First, as always, let’s load in the packages and dataset we’ll be working with for these examples. To start, let’s use the jury dataset.
library(tidyverse)
## ── Attaching core tidyverse packages ──────────────────────── tidyverse 2.0.0 ──
## ✔ dplyr 1.1.4 ✔ readr 2.1.6
## ✔ forcats 1.0.1 ✔ stringr 1.6.0
## ✔ ggplot2 4.0.1 ✔ tibble 3.3.0
## ✔ lubridate 1.9.4 ✔ tidyr 1.3.2
## ✔ purrr 1.2.0
## ── Conflicts ────────────────────────────────────────── tidyverse_conflicts() ──
## ✖ dplyr::filter() masks stats::filter()
## ✖ dplyr::lag() masks stats::lag()
## ℹ Use the conflicted package (<http://conflicted.r-lib.org/>) to force all conflicts to become errors
jury <- read.csv("/Users/Thomas/Library/CloudStorage/OneDrive-YorkUniversity/LING 3300/Datasets/Jury/jury_data_basic.csv")
Something important we haven’t covered yet is the AND and OR operators. The AND operator (typed as &, called “ampersand”) takes two logical values and returns TRUE only if both values are TRUE themselves. For instance, suppose we have a variable x that is equal to 12, and another variable y equal to 17. We can then check if each of these variables is greater than 5 and less than 15:
x <- 12
x > 5 & x < 15
## [1] TRUE
y <- 17
y > 5 & y < 15
## [1] FALSE
The OR operator (typed as |, called “pike”) takes two logical values and returns TRUE if either one (or both) values are TRUE themselves. If we replace the ANDs in the previous example with ORs, here’s what we get:
x <- 12
x > 5 | x < 15
## [1] TRUE
y <- 17
y > 5 | y < 15
## [1] TRUE
Since y equals 17, and since 17 is greater than 5, the answer is TRUE to the question “Is y greater than 5 or less than 15?”.
These operators are very useful when you’re filtering/subsetting your data, too.
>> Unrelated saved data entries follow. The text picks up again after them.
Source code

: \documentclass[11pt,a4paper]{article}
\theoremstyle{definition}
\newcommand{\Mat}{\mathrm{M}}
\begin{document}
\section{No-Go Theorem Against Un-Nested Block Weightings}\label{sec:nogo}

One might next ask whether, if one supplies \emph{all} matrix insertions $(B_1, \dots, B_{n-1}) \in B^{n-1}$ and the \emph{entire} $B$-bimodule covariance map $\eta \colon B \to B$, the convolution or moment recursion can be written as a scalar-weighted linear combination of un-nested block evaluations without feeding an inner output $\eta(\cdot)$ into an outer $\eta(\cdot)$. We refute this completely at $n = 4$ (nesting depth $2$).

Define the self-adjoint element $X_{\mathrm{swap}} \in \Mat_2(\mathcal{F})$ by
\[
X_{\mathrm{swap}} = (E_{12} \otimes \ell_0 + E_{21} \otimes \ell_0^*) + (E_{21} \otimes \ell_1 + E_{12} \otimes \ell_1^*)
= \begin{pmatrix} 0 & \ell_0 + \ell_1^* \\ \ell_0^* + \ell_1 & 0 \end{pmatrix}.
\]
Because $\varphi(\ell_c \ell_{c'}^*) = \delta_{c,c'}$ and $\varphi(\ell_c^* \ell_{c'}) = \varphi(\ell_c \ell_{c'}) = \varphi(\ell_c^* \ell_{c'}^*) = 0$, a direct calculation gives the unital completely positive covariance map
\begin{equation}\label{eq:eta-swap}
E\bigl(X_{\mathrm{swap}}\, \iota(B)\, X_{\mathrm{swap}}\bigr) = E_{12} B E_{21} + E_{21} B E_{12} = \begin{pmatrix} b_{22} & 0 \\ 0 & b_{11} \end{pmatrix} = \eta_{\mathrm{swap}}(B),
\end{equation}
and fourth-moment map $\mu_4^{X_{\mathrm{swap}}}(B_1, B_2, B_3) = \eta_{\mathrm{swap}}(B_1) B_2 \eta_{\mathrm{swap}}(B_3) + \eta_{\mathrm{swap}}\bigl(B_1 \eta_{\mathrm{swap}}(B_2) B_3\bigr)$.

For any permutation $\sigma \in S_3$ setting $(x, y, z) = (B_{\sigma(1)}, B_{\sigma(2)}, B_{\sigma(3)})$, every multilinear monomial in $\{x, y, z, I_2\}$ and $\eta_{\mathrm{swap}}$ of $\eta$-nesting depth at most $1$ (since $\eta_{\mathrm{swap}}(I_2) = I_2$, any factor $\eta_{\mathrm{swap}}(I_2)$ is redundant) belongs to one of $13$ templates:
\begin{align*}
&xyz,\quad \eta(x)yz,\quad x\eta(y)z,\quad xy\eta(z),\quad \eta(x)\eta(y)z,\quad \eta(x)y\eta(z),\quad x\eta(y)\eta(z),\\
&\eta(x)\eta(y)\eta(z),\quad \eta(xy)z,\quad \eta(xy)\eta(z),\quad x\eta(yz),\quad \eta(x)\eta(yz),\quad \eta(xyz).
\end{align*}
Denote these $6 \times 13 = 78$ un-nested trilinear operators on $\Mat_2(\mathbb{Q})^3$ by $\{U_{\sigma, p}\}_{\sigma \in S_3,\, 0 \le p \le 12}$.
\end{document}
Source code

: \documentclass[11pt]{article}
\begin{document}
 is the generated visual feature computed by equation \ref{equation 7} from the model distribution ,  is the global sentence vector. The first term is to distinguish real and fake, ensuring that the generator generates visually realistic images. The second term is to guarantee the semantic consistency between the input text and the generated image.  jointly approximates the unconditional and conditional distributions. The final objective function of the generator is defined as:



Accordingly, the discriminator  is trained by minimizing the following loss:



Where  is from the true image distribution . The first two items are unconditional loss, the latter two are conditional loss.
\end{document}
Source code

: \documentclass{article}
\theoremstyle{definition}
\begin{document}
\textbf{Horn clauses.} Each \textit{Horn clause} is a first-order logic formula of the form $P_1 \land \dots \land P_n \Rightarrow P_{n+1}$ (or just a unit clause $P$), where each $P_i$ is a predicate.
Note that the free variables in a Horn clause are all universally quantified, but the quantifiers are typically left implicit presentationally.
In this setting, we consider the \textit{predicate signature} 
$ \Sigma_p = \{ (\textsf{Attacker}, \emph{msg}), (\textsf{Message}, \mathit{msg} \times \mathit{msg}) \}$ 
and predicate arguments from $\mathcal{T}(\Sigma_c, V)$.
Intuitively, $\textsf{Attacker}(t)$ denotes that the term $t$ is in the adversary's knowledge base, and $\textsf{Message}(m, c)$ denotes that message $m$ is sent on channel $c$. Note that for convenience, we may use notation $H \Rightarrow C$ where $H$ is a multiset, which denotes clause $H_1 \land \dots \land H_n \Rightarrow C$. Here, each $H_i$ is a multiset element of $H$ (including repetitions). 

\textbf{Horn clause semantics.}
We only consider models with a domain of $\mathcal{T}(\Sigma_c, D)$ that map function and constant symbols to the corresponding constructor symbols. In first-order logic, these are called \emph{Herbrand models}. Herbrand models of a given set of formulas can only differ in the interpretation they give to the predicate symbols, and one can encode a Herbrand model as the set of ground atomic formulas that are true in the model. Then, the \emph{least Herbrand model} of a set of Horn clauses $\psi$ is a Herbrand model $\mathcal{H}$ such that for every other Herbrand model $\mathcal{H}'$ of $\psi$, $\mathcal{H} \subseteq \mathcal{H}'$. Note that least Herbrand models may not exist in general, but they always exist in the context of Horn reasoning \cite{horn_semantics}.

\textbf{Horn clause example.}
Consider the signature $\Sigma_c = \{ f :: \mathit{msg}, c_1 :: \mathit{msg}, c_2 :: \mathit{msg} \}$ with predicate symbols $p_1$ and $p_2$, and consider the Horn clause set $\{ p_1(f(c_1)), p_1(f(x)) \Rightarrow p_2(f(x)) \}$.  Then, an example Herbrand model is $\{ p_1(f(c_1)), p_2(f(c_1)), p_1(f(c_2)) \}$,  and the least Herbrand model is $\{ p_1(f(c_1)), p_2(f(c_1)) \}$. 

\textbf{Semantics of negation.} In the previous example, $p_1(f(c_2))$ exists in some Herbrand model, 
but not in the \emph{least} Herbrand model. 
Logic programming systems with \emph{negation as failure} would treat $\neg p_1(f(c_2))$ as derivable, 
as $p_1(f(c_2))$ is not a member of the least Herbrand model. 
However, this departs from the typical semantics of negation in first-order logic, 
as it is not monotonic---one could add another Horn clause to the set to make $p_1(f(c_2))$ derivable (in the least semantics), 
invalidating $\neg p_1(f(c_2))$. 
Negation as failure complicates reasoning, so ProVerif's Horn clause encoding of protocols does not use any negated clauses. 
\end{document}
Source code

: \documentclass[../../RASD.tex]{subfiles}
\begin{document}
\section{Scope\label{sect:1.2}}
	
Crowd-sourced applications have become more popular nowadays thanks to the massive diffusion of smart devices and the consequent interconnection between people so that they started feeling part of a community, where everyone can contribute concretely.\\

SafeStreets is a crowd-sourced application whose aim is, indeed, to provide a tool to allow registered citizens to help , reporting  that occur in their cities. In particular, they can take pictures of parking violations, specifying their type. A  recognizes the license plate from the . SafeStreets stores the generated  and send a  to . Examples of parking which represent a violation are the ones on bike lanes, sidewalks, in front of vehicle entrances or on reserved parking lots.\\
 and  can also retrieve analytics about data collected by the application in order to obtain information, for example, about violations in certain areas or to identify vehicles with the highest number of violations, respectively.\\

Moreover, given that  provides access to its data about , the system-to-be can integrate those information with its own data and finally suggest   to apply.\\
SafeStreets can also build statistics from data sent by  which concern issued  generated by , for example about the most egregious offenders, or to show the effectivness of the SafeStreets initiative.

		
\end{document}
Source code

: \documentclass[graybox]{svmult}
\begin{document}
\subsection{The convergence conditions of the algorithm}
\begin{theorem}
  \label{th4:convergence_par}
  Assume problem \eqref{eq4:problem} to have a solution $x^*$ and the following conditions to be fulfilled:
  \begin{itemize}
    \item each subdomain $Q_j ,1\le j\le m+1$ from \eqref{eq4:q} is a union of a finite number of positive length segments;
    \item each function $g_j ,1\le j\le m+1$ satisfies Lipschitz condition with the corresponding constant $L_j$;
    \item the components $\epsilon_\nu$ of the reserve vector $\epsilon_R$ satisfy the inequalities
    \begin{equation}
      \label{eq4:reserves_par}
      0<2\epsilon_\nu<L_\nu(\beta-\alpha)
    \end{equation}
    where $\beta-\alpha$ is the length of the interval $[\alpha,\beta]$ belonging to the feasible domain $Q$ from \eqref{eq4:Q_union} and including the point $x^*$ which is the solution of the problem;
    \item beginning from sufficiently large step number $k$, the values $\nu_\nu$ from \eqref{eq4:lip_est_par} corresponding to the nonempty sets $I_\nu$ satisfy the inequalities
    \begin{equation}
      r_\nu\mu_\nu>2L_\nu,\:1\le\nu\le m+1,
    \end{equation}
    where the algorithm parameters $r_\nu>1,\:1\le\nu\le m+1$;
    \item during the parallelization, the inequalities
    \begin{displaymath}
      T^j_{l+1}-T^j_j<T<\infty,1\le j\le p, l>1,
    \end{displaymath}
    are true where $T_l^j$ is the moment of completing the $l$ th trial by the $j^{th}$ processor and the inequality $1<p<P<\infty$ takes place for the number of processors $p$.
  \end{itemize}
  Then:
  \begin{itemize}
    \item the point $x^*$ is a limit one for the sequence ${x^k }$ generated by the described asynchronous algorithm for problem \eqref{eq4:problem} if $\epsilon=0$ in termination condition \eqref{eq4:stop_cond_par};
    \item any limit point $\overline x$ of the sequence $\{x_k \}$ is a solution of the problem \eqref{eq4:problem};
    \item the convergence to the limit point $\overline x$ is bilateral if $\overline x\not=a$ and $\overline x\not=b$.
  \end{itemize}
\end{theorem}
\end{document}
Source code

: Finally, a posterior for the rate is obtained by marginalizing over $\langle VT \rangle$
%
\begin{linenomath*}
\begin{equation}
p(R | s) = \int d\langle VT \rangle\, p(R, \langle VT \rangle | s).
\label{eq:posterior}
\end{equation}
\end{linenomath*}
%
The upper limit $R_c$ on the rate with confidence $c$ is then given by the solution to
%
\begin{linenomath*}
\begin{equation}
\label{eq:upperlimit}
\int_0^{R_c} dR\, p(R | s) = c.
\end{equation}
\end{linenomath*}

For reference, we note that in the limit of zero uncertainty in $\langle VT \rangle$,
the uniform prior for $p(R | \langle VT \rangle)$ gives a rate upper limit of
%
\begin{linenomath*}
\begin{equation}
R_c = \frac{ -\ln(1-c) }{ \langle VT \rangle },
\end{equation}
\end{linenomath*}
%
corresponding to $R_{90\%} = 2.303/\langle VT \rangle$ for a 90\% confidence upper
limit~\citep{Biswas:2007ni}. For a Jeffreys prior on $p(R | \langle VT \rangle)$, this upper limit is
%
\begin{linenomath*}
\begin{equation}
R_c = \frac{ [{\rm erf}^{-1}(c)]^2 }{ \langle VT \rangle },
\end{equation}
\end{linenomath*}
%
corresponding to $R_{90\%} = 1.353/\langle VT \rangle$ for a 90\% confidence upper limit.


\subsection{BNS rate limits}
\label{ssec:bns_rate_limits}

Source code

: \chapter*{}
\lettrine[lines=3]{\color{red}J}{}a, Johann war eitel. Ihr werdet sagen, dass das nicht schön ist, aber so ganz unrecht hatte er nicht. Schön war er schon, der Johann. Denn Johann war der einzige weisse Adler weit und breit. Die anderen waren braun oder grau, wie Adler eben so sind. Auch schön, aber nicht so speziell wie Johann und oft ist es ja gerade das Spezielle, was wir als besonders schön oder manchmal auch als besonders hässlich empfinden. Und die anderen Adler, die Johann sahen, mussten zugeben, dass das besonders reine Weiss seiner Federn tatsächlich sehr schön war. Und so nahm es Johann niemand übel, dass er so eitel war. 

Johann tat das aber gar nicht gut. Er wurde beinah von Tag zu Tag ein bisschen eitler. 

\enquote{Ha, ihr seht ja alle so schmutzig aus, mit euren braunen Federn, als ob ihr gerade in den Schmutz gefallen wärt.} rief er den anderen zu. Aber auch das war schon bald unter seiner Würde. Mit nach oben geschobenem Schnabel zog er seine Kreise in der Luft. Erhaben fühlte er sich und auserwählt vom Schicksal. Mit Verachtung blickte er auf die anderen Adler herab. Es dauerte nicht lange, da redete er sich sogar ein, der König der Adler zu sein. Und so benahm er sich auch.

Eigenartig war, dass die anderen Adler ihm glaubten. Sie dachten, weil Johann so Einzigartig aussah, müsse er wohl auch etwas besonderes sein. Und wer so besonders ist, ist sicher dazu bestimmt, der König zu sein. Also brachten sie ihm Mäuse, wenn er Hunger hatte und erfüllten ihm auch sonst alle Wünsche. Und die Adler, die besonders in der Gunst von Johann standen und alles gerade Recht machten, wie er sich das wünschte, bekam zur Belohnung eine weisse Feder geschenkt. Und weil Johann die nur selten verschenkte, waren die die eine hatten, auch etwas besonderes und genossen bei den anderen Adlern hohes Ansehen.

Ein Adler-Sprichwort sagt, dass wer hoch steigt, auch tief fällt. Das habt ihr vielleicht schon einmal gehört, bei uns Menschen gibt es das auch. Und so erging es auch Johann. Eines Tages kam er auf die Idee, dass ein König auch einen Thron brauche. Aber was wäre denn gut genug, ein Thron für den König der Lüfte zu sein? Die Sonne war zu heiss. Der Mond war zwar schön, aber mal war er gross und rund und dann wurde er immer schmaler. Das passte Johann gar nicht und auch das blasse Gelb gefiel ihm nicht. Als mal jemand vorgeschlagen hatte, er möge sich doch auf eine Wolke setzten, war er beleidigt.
You can combine subset conditions using AND or OR. For instance, here we can subset out a dataframe of just the observations where the participants rated themselves under 50 on all three of the familiarity scales – that is, they rated themselves under 50 for SSBE familiarity AND under 50 for Middlesbrough familiarity AND under 50 for Newcastle familiarity.
lowfamiliarity <- subset(jury, SSBEFamiliarity < 50 & MiddlesbroughFamiliarity < 50 & NewcastleFamiliarity < 50)
…or maybe we want to make a new column that tells us whether the first sound clip in each pair is from a northern, rather than southern, voice (that is, either Middlesbrough or Newcastle is in the Audio1Accent column).
jury$northern <- jury$Audio1Accent == "Newcastle" | jury$Audio1Accent == "Middlesbrough"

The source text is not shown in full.